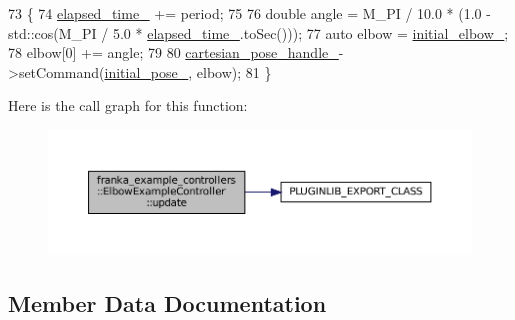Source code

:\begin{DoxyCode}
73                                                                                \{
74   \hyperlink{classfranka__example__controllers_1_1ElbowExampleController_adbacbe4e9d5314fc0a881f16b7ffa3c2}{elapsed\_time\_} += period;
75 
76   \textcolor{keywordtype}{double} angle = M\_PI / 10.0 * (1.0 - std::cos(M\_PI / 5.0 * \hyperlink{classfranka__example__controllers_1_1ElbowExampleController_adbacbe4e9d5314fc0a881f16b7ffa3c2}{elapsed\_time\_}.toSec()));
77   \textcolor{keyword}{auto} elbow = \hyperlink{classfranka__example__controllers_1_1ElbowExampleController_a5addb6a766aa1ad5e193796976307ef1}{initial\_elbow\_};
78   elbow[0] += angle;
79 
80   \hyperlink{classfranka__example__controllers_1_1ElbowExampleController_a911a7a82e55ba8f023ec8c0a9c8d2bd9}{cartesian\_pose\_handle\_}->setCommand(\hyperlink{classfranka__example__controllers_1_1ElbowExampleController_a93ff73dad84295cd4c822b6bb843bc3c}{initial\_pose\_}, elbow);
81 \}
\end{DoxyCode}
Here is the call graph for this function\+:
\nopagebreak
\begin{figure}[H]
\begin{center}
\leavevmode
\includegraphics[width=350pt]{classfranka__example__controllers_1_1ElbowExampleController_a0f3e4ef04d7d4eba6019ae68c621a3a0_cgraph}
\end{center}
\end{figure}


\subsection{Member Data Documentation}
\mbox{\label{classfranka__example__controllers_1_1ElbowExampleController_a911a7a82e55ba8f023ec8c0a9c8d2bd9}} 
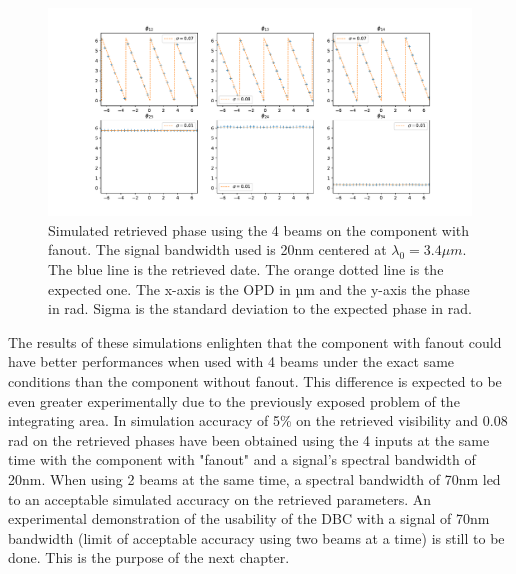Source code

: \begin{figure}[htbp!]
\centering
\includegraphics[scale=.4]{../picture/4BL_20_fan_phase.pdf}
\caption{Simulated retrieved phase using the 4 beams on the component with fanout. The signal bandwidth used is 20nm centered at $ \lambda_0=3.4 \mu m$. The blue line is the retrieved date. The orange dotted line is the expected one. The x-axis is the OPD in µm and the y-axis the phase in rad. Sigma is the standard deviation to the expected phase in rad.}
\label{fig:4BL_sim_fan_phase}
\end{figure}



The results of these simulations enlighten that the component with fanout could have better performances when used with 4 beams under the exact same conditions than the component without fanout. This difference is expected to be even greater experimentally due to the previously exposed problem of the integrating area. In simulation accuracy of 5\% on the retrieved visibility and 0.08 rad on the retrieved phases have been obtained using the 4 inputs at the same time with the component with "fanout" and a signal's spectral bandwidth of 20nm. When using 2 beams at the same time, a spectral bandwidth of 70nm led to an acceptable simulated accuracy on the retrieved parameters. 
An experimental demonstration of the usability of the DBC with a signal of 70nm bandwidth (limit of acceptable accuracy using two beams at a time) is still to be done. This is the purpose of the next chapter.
::::::
● Problem statement:
Work out how many lines in the material above include the word "label", and write down that number alone.

● Written response:
2